The report also showed a big jump in the number of Australians in housing stress, with more people renting and a dramatic fall in the number of people who own their homes outright.

It found an increasing proportion of young Australians still living with their parents into their mid-20s.

The report shows the great Australian dream becoming an unattainable fantasy for more people. Australian homes are the third-least affordable of OECD countries with only New Zealand and Canada having a higher price-to-income ratio.

There has also been a big jump in the number of people either living in social housing, or on a waiting list for a place. The number of homeless Australians has jumped, with a quarter of a million Australians accessing specialist homelessness services in 2014, the report said –a 4 per cent rise in a single year.

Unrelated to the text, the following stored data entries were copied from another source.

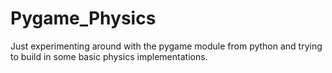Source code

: # Pygame_Physics
Just experimenting around with the pygame module from python and trying to build in some basic physics implementations.
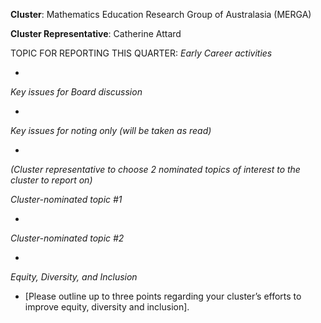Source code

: **Cluster**:	Mathematics Education Research Group of Australasia (MERGA)

**Cluster Representative**:	Catherine	Attard

TOPIC FOR REPORTING THIS QUARTER: *Early Career activities*

*

*Key issues for Board discussion*

*

*Key issues for noting only (will be taken as read)*

*

*(Cluster representative to choose 2 nominated topics of interest to the cluster to report on)*

*Cluster-nominated topic #1*

*	

*Cluster-nominated topic #2*

*	

*Equity, Diversity, and Inclusion*

* [Please outline up to three points regarding your cluster’s efforts to improve equity, diversity and inclusion].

Australia's housing market is becoming increasingly unaffordable, according to Kate Shaw, an urban geographer at Melbourne University and a planning and housing expert.

"This is not a natural consequence of the increase in living and health standards documented in the report," Dr Shaw said. "The severe unaffordability of housing in Australia is due to poor policy decisions and could have been avoided. This is not part and parcel of being a wealthy country."

In the year to July, Melbourne house prices climbed 10.2 per cent, Sydney 16.2 per cent, and national capital average prices by 9.8 per cent.

Asked which other wealthy countries around the world had avoided such dramatic house price rises in recent years, Dr Shaw said: "All of them, except perhaps Canada, which suffers from the same problems.  "The drivers there are the same – both Australia and Canada are regarded as very safe places to invest."

She said there should be better legislated protection for renters, who now make up a third of all households, and the federal government must remove tax concessions and incentives for investors. [More protection for renters will WORSEN the problem.  It must and always does]

"Specifically negative gearing and the 50 per cent discount on capital gains tax," she said.  "If these were phased out we would have billions of dollars every year to invest in affordable social, community and public housing." [And largely destroy private construction for rental.  The woman is a Leftist  ignoramus]

There was, Dr Shaw said, "A whole layer of low to medium-income housing arrangements provided in Canada and Germany and so many other places in the world that we have just completely ignored – they don't exist in Australia. And because we don't have them, it is increasing the pressure on the private rental market."

The report found that the proportion of people in rental stress, in which households pay more than one-third of their income on accommodation, rose from 35 per cent in 2007-08 to 41 per cent in 2011-12.

And it did not get much easier for mortgage payers, the report found. "Households with low to moderate incomes who manage to acquire their own homes sometimes cut back on necessities in order to meet mortgage repayments, especially in the early years." [So what else is new?]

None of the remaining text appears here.